Der General duldete keinen Widerspruch weiter, und um eine blutige Tat zu verhindern, mußte sich Caraiskakis darein finden, daß die Klephten die Wohnung des Primaten plünderten und die wertvollsten Gegenstände, nachdem die eigenen Taschen bedacht waren, auf einen Esel luden, als das Eigentum der Frau, die der Machtspruch des Führers geschieden. Dann wurde sie selbst mit ihrem Kinde auf eines der kleinen griechischen Pferde gesetzt, und Caraiskakis führte es am Zügel, von dem Rest der Truppe umgeben, zurück nach dem Posten am Kloster, während der General mit den sieben Mainoten sich nach dem Gebirge wandte.

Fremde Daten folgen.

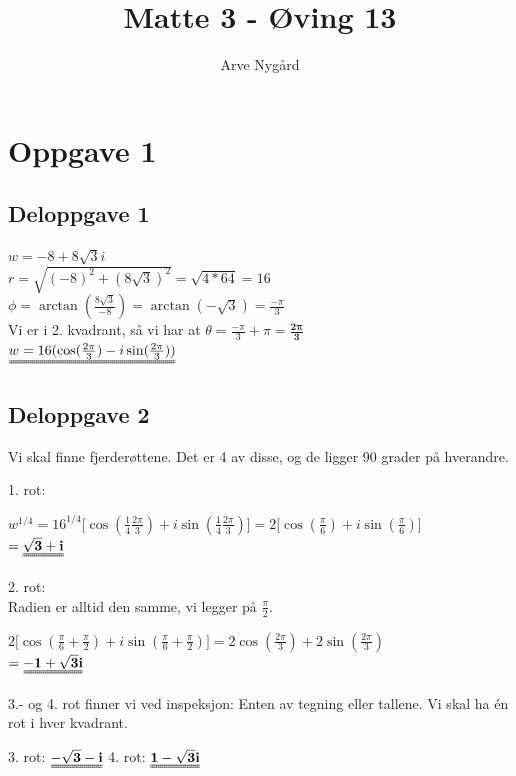 \documentclass[12pt,norsk,a4paper]{article}
\begin{document}
\title{Matte 3 - Øving 13}
\author {Arve Nygård}

\maketitle

\clearpage

\section{Oppgave 1}
\subsection{Deloppgave 1}
\begin{center}
$w= -8 + 8 \sqrt{3}i$\\[0.5cm]
$r = \sqrt{(-8)^2 + (8 \sqrt{3})^2} = \sqrt{4* 64} = 16    $\\[0.5cm]
$\phi = \arctan(\frac{8 \sqrt{3} }{-8}) = \arctan(- \sqrt{3}) = \frac{-\pi}{3}$\\[0.5cm]
Vi er i 2. kvadrant, så vi har at $\theta = \frac{-\pi}{3} + \pi = \mathbf{\frac{2\pi}{3} }$\\[0.5cm]
$\uuline{w = 16(\cos(\frac{2\pi}{3}) - i \sin(\frac{2\pi}{3}))}$
\end{center}
\subsection{Deloppgave 2} %
\label{sub:deloppgave_2}
Vi skal finne fjerderøttene. Det er 4 av disse, og de ligger 90 grader på hverandre.

1. rot:
\begin{center}
$w^{1/4} = 16^{1/4}\Bigg[\cos(\frac{1}{4} \frac{2\pi}{3}) + i \sin(\frac{1}{4} \frac{2\pi}{3})\Bigg] = 2\Bigg[\cos(\frac{\pi}{6}) + i \sin(\frac{\pi}{6})\Bigg]$ \\
$= \uuline{\mathbf{\sqrt{3}+i }}$
\end{center}

2. rot:\\
Radien er alltid den samme, vi legger på $\frac{\pi}{2}$.
\begin{center}

$2\Bigg[ \cos(\frac{\pi}{6} + \frac{\pi}{2}) + i \sin(\frac{\pi}{6} + \frac{\pi}{2}) \Bigg] = 2\cos(\frac{2\pi}{3}) + 2 \sin(\frac{2\pi}{3})$\\
$ = \mathbf{\uuline{-1 + \sqrt{3} i }}$
\end{center}
3.- og 4. rot finner vi ved inspeksjon: Enten av tegning eller tallene. Vi skal ha én rot i hver kvadrant.
\begin{center}
3. rot:
$\mathbf{\uuline{- \sqrt{3} - i }}$ \hspace{2cm}
4. rot:
$\mathbf{\uuline{1 -\sqrt{3} i }}$
\end{center}
\end{document}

Zu dem wutknirschenden Japiden, der noch immer gebunden in der Veranda seines Hauses lag, schlich der Papa ... »Es ist dir schlimm gegangen, Freund Petros. Die Vorsicht, mit der du dein schönes Weib geborgen, ängstlich wie dein Geld, hat dir wenig genützt, und der griechische Capitano wird diese Nacht an ihrem Busen ruhen.« – »Hältst du mich für einen Esel, Papa, daß ich mein Geld offen hinlege? Sie haben mir viel gestohlen, aber es bleibt mir genug, um ihr Verderben zu erkaufen. Ich gehe zu Abdi-Pascha nach Janina, und meine Zechinen sollen eine Schar von Burschen zu meiner Rache sammeln, die gleich den schlimmsten Paganias Werwölfen. ihrer Spur folgen sollen.« Er streckte ihm die gefesselten Arme entgegen zur Befreiung. – »Wenn Ihr mir zwanzig Zechinen gebt, Petros,« sagte der schurkische Priester, indem er langsam die Stricke zu lösen begann, »so will ich Euch ein Geheimnis vertrauen, das Euch volle Rache an Euren Feinden sichert und Euch wieder zu Eurem Weibe und Eurer Habe verhilft.« – »Du sollst sie haben.« – »Schwört bei der Panagia!« – »Bei der Panagia und bei allen Heiligen, die du willst.« – »Wohl; ich weiß, daß Ihr in Gunst steht bei dem Pascha, aber die Nachricht, die Ihr ihm bringen könnt, wird diese Gunst noch erhöhen. Ihr wißt, daß ich für den Griechen in Metzovo war, ich mußte den Weg machen, denn der Diakon des Klosters hatte mir den Auftrag gesandt und ich wurde bezahlt dafür. Aber ich habe unterwegs den Brief gelesen, den mir der verkleidete russische Offizier in Metzovo gab, und ich weiß, was ich weiß. Ihr gebt mir die zwanzig Zechinen, Petros, und teilt den Lohn mit mir, den Euch der Pascha dafür gibt, daß Ihr die Feinde in seine Hände liefert?« – »Du sollst es haben, Papa, ich schwöre es dir mit sieben Eiden!« – »So wollen wir uns beide eilig auf den Weg machen nach Janina, denn jeder Augenblick ist kostbar!«

*

Durch den Hain duftiger Zitronen und roter Granaten, der den südlichen Abhang von Janina bedeckt, schlenderte der Knabe Mauro hinter einigen Seidenarbeitern her, deren kunstvolle Webereien noch heute eine Haupterwerbsquelle der seit Alis Tode auf die Hälfte ihrer Einwohnerzahl heruntergekommenen, einst so blühenden Stadt bilden. Sie kamen von den Plantagen der Maulbeeerbäume, die mit Zitronen und Oliven den südlichen Gürtel der Stadt außerhalb der Ringmauern bilden.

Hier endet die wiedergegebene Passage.